__AIM OF THE TASK__: From the first line to the last, restate the data exactly, leaving out the images.

Start of SUPPLIED RECORDS

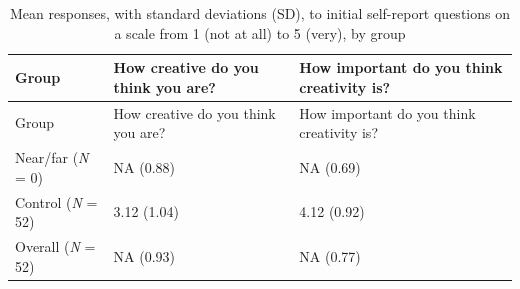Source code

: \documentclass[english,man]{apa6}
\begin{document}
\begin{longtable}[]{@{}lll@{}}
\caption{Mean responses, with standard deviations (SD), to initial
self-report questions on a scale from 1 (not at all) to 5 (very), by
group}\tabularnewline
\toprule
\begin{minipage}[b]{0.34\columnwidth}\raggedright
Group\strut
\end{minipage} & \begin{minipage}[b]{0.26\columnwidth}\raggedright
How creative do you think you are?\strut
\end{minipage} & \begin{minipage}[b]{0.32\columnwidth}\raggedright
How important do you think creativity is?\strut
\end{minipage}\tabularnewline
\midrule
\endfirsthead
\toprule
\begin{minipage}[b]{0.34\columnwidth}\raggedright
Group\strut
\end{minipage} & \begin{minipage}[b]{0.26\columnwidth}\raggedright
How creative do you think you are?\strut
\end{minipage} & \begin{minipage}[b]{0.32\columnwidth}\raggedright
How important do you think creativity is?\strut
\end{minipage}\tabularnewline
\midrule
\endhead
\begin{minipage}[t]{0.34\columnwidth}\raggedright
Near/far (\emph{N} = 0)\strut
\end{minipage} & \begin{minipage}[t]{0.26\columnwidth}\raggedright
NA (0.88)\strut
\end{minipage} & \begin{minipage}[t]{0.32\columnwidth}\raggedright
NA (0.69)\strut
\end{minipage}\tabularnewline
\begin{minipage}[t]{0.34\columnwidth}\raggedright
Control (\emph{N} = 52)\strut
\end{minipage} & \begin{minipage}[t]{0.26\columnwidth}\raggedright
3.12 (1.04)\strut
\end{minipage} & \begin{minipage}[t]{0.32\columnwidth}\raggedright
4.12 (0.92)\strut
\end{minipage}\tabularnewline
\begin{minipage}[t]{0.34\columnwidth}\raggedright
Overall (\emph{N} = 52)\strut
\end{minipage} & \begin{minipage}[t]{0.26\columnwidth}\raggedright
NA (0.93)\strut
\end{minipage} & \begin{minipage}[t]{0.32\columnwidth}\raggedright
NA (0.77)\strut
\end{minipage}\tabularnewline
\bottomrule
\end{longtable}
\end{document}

End of SUPPLIED RECORDS

__SOLUTION__:
Source code

: \documentclass[english,man]{apa6}
\begin{document}
\begin{longtable}[]{@{}lll@{}}
\caption{Mean responses, with standard deviations (SD), to initial
self-report questions on a scale from 1 (not at all) to 5 (very), by
group}\tabularnewline
\toprule
\begin{minipage}[b]{0.34\columnwidth}\raggedright
Group\strut
\end{minipage} & \begin{minipage}[b]{0.26\columnwidth}\raggedright
How creative do you think you are?\strut
\end{minipage} & \begin{minipage}[b]{0.32\columnwidth}\raggedright
How important do you think creativity is?\strut
\end{minipage}\tabularnewline
\midrule
\endfirsthead
\toprule
\begin{minipage}[b]{0.34\columnwidth}\raggedright
Group\strut
\end{minipage} & \begin{minipage}[b]{0.26\columnwidth}\raggedright
How creative do you think you are?\strut
\end{minipage} & \begin{minipage}[b]{0.32\columnwidth}\raggedright
How important do you think creativity is?\strut
\end{minipage}\tabularnewline
\midrule
\endhead
\begin{minipage}[t]{0.34\columnwidth}\raggedright
Near/far (\emph{N} = 0)\strut
\end{minipage} & \begin{minipage}[t]{0.26\columnwidth}\raggedright
NA (0.88)\strut
\end{minipage} & \begin{minipage}[t]{0.32\columnwidth}\raggedright
NA (0.69)\strut
\end{minipage}\tabularnewline
\begin{minipage}[t]{0.34\columnwidth}\raggedright
Control (\emph{N} = 52)\strut
\end{minipage} & \begin{minipage}[t]{0.26\columnwidth}\raggedright
3.12 (1.04)\strut
\end{minipage} & \begin{minipage}[t]{0.32\columnwidth}\raggedright
4.12 (0.92)\strut
\end{minipage}\tabularnewline
\begin{minipage}[t]{0.34\columnwidth}\raggedright
Overall (\emph{N} = 52)\strut
\end{minipage} & \begin{minipage}[t]{0.26\columnwidth}\raggedright
NA (0.93)\strut
\end{minipage} & \begin{minipage}[t]{0.32\columnwidth}\raggedright
NA (0.77)\strut
\end{minipage}\tabularnewline
\bottomrule
\end{longtable}
\end{document}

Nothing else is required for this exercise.